Timing mystery

Back to the post #42. I alluded, if the timing light incorrectly triggers on the start of dwell instead of the ignition event timing could appear advanced, and advancing with RPM.

I did some estimates, based on two RPMs, and a fixed dwell of 2.5 ms. The dwell on HEI strives to charge the coil to a peak current value. The inductance of the coil is in the relationship, for how long it takes to reach the peak current. More inductance, longer time. The 2.5 ms is an estimate, the actual number might be between 2 and 4ms.

At 700 RPM the time between cylinder events can be calculated. First calculate the frequency of spark events. There are four spark events per engine rotation, so 700 x 4 is 2800 spark events per minute. By dividing by 60, the frequency is 46.7 Hz (cycles per second). Time is the inverse of frequency, so 1 divided by 46.7 is 21.4 ms. So the engine rotates 90 degrees in 0.0214 s. I suppose you wonder about 90 degrees? one revolution is 360, there are 4 ignition events .... 360/4 = 90. So back to the top. What if the timing light triggered on the start of dwell, that happens 2.5 ms earlier? That can be estimated, 90 x 2.5/21.4 = 10.5 degrees advanced from ignition event, as seen by light. So what happens at 2500 RPM? 90 degrees rotation is 6 ms, so 90 x 2.5/6 = 37.5 degrees. When timings are compared at 700 vs 2500 there is a difference of 27 degrees. That is what appears, but these estimates are for the condition that ignition event timing is fixed.

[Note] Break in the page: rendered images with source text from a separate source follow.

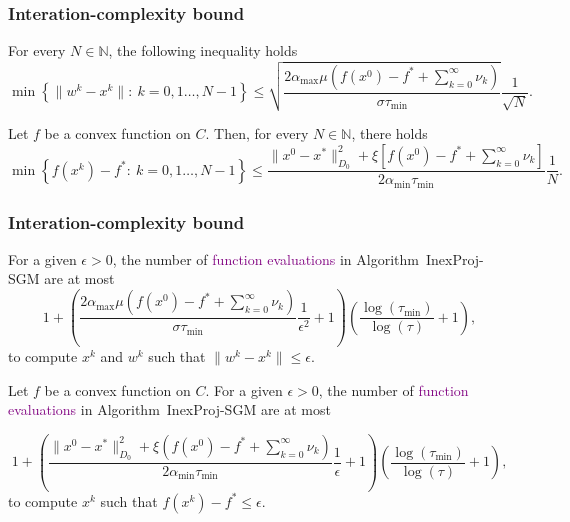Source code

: \begin{frame}[t]\frametitle{Interation-complexity bound}
  \begin{theorem}[3.13]
    For every $N \in \mathbb{N}$, the following inequality holds
    $$
      \min\left\{\|w^k-x^k\| :~ k= 0, 1 \ldots, N-1\right\} \leq \sqrt{\frac{2{\alpha_{\max}}\mu\left(f(x^0)-f^* +\sum_{k= 0}^{\infty}\nu_k\right) }{\sigma \tau_{\min}}} \frac{1}{\sqrt{N}}.
    $$
  \end{theorem}


  \bigskip\bigskip



  \begin{theorem}[3.17]
    Let $f$ be a convex function on $C$. Then, for every $N \in \mathbb{N}$, there holds
    $$
      \min \left\{f(x^k) - f^* :~k = 0, 1 \ldots, N-1\right\} \leq \frac{\|x^0 - x^*\|^2_{D_0} + \xi\left[f(x^0)-f^*+ \sum_{k=0}^{\infty} \nu_k\right]}{2 \alpha_{\min} \tau_{\min}}\frac{1}{N}.
    $$
  \end{theorem}
\end{frame}



\begin{frame}[c]\frametitle{Interation-complexity bound}
  \begin{theorem}[3.15]
    For a given $\epsilon>0$, the number  of  \textcolor{purple}{function evaluations} in  Algorithm~InexProj-SGM are  at most
    $$
      1+\left({\frac{2{\alpha_{\max}}\mu\left(f(x^0)-f^* +\sum_{k= 0}^{\infty}\nu_k\right) }{\sigma \tau_{\min}}} \frac{1}{\epsilon^2}+1\right) \left(\frac{\log (\tau_{\min})}{\log (\tau)}+1\right),
    $$
    to compute $x^k$ and $w^k$ such that $\|  w^{k}-x^{k}\|\leq \epsilon$.
  \end{theorem}

  \bigskip\bigskip


  \begin{theorem}[3.16]
    Let $f$ be a convex function on $C$. For a given $\epsilon>0$, the number  of  \textcolor{purple}{function evaluations} in  Algorithm~InexProj-SGM are  at most

    $$
      1+\left(\frac{\|x^0 - x^*\|^2_{D_0} + \xi\left(f(x^0)-f^*+ \sum_{k=0}^{\infty} \nu_k\right)}{2 \alpha_{\min} \tau_{\min}}\frac{1}{\epsilon}+1\right) \left(\frac{\log (\tau_{\min})}{\log (\tau)}+1\right),
    $$
    to compute $x^k$ such that $f(x^k) - f^*\leq \epsilon$.
  \end{theorem}
\end{frame}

If timing appears wrong, and timing is adjusted to that, by the light, the engine may really run poorly..... Some of us might guess what is up, by cracking the throttle, and listen what happens.

So possibilities for false trigger, could be timing light clamp probe polarity, or ignition coil wiring incorrec

Why might the Mopar ignition be different? It may have been wired correctly. Or because it does not use active dwell control. It uses a ballast resistor, the dwell period is long, and energy wasting.